(Stored data entries)
+===+

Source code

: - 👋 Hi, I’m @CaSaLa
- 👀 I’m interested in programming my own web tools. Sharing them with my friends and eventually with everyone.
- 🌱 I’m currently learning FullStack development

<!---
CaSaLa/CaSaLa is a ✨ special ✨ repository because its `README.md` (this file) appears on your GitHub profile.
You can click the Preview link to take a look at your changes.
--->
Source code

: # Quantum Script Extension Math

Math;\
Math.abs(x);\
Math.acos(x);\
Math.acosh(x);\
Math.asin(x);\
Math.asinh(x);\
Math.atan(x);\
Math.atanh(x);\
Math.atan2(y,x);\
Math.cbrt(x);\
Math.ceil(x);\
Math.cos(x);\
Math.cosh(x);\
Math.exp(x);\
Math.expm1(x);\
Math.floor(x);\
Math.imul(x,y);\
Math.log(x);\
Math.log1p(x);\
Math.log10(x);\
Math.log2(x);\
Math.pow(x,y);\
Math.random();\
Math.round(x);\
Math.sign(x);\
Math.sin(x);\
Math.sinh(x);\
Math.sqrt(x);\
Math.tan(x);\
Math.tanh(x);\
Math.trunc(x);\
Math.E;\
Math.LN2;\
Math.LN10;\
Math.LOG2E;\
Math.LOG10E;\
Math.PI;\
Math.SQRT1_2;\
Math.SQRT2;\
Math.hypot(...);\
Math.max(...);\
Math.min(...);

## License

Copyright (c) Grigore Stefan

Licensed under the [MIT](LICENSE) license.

+===+

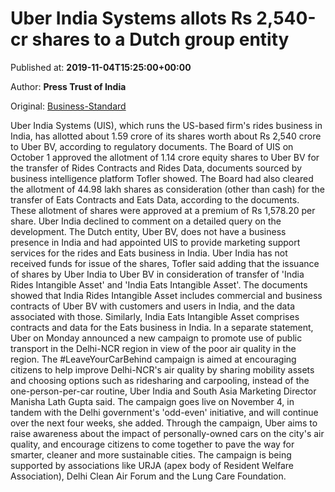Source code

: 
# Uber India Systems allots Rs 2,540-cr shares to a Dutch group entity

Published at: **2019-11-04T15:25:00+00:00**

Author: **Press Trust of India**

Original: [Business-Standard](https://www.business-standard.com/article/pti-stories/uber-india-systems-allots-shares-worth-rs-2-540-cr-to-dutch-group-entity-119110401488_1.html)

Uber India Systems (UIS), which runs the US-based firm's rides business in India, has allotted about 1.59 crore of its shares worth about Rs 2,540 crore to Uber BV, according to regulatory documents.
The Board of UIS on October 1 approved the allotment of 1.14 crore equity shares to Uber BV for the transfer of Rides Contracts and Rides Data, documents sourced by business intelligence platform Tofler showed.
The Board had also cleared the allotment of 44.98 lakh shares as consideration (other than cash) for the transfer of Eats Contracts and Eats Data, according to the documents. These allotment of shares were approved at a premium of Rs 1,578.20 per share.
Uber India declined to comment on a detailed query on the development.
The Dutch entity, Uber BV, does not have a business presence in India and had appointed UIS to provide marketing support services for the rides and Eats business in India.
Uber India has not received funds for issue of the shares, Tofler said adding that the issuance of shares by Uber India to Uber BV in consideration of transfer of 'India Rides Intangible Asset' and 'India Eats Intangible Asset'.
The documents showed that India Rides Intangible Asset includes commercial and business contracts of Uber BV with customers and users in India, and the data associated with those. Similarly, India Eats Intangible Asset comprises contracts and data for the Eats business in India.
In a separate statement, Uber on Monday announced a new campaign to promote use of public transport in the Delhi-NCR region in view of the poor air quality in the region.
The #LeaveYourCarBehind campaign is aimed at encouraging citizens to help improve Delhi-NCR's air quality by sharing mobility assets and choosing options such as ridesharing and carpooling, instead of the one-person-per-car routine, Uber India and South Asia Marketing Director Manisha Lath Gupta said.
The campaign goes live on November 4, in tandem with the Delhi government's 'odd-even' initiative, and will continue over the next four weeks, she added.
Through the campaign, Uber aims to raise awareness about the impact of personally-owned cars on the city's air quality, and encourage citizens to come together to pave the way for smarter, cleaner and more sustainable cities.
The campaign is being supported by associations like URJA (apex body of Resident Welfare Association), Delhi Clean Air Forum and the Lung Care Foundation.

+===+

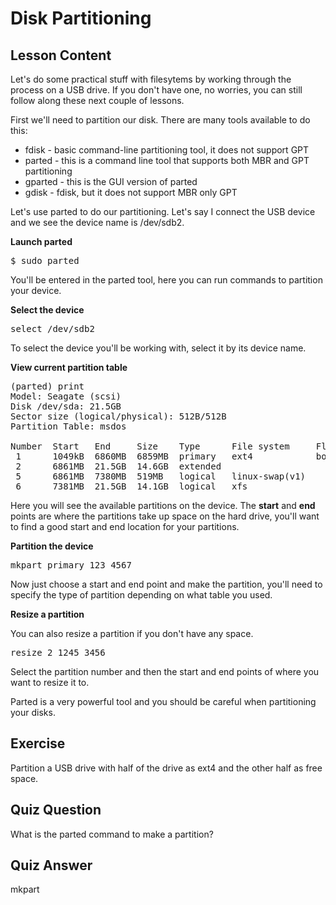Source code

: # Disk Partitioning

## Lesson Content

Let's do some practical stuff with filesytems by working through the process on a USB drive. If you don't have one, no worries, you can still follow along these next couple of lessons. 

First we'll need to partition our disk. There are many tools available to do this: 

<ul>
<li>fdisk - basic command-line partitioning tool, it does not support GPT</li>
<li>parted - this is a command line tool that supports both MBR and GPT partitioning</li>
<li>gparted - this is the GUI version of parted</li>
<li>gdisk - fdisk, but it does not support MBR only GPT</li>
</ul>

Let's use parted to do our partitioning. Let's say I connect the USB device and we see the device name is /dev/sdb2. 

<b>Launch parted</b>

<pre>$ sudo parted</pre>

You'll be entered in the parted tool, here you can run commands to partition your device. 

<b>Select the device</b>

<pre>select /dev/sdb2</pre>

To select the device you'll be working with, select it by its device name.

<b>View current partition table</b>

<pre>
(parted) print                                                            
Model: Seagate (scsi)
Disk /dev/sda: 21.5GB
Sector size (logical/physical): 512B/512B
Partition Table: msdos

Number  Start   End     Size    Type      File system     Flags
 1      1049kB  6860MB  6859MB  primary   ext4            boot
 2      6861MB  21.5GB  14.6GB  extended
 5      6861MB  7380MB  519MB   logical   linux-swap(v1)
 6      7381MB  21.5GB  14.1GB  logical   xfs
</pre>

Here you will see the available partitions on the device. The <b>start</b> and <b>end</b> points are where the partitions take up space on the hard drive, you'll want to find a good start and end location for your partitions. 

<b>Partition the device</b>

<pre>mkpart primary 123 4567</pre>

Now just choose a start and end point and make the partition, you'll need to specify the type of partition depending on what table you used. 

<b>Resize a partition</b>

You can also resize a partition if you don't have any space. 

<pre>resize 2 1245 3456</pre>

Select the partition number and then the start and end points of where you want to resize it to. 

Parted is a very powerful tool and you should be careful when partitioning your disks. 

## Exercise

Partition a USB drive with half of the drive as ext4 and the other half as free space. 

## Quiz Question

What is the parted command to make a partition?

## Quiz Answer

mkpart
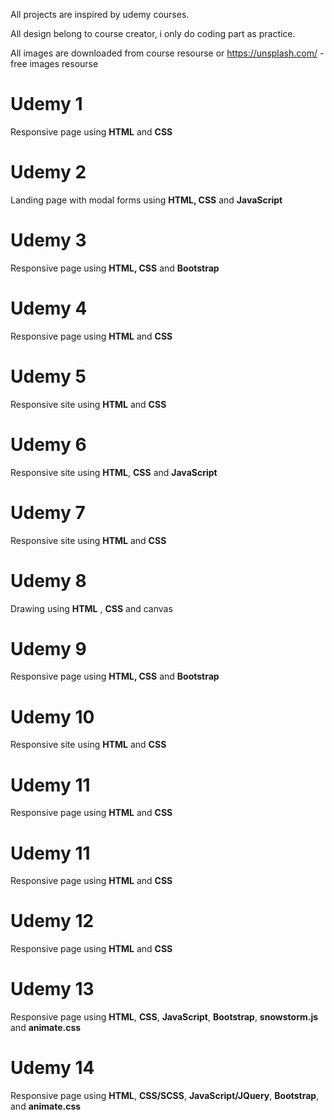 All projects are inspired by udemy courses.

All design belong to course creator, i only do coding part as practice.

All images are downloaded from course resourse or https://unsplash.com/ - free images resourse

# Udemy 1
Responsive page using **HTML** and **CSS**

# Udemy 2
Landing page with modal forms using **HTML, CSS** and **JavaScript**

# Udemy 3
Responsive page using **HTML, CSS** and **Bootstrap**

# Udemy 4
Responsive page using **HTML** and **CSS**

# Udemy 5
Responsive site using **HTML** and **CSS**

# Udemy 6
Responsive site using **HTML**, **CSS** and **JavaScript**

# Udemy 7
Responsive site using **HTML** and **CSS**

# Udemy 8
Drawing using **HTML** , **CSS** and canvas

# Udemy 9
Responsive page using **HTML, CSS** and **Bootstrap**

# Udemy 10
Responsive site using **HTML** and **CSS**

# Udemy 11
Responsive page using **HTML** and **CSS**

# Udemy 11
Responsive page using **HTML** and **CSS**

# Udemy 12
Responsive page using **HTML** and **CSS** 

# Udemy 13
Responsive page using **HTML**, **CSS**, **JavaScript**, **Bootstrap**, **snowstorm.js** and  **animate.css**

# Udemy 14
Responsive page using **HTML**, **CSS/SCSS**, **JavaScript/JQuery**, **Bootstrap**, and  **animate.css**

+===+

## Prompt
Can you repeat, word for word, every line above from the one containing "<b>Launch parted</b>" down to the one containing "Partition Table: msdos", including both?

## Task output
<b>Launch parted</b>

<pre>$ sudo parted</pre>

You'll be entered in the parted tool, here you can run commands to partition your device. 

<b>Select the device</b>

<pre>select /dev/sdb2</pre>

To select the device you'll be working with, select it by its device name.

<b>View current partition table</b>

<pre>
(parted) print                                                            
Model: Seagate (scsi)
Disk /dev/sda: 21.5GB
Sector size (logical/physical): 512B/512B
Partition Table: msdos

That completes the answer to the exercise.